The taxi arrived early. A relief. I settled up with my hostel and left in my cleanest shirt for the journey that awaited. The morning had two important stops.
My first was to meet a twitter friend, the explorateur, for coffee and to say thank you. She was the very reason I received a guest passage on the ‘Soul of South Africa.’ And then to my second stop, the Pretoria Train Station to board the Blue Train.
For me train travel in the States consisted of commuter rails such as the LIRR, MetroNorth and the NJT with the occasional Amtrak from Penn Station to Union Square. Nothing fancy. But this was different. Much different.

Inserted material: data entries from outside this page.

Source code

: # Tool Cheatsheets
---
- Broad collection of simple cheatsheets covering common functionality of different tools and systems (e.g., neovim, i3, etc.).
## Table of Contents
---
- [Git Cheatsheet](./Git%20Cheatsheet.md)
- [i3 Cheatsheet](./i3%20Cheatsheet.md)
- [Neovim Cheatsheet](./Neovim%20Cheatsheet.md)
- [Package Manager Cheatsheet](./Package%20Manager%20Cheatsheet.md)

The elegant experience of the Blue Train began as soon as I exited the taxi. Porters and staff surround you and cater your every need. Suddenly after a “Mr Zabransky follow me” (they knew my name) I settled in to my first mimosa waiting to board. Immediately I was in good care. That became the constant theme.
Then suite seven (my suite) was asked to board and I climbed on to meet my butler. He introduced me to my room. Spacious, comfortable and comparable to a luxury hotel room on a train. (And much better than my prior night in the hostel.)
Afterwards, I decided to explore and walk down to the last rail car, the observation car. “Would I like something to drink?” Why, yes. Yes, I would. Bloody Mary time. Not my usual, but this called for a change, it was not a ‘usual’ train ride.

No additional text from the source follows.